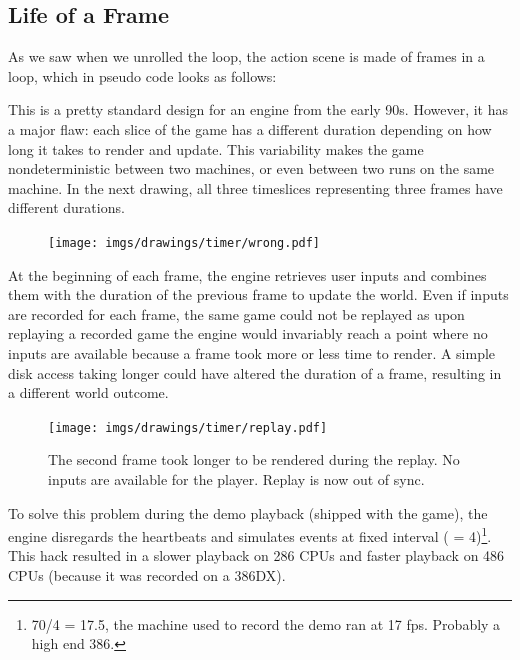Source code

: \subsection{Life of a Frame}
As we saw when we unrolled the loop, the action scene is made of frames in a loop, which in pseudo code looks as follows:\\
\par
\begin{minipage}{\textwidth}
 
 \end{minipage}
\par
This is a pretty standard design for an engine from the early 90s. However, it has a major flaw: each slice of the game has a different duration depending on how long it takes to render and update. This variability makes the game nondeterministic between two machines, or even between two runs on the same machine. In the next drawing, all three timeslices representing three frames have different durations.\\
\begin{figure}[H]
\centering
 \texttt{[image: imgs/drawings/timer/wrong.pdf]}
 
 \end{figure}
  At the beginning of each frame, the engine retrieves user inputs and combines them with the duration of the previous frame to update the world. Even if inputs are recorded for each frame, the same game could not be replayed as upon replaying a recorded game the engine would invariably reach a point where no inputs are available because a frame took more or less time to render. A simple disk access taking longer could have altered the duration of a frame, resulting in a different world outcome.\\
 \begin{figure}[H]
\centering
 \texttt{[image: imgs/drawings/timer/replay.pdf]}
 \caption{The second frame took longer to be rendered during the replay. No inputs are available for the player. Replay is now out of sync.}
 \end{figure}
\par
To solve this problem during the demo playback (shipped with the game), the engine disregards the heartbeats and simulates events at fixed interval ( = 4)\footnote{70/4 = 17.5, the machine used to record the demo ran at 17 fps. Probably a high end 386.}. This hack resulted in a slower playback on 286 CPUs and faster playback on 486 CPUs (because it was recorded on a 386DX).\\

Activity =
If a line in the material above holds "image", copy it.

Solution for this task =
 \texttt{[image: imgs/drawings/timer/wrong.pdf]}
 \texttt{[image: imgs/drawings/timer/replay.pdf]}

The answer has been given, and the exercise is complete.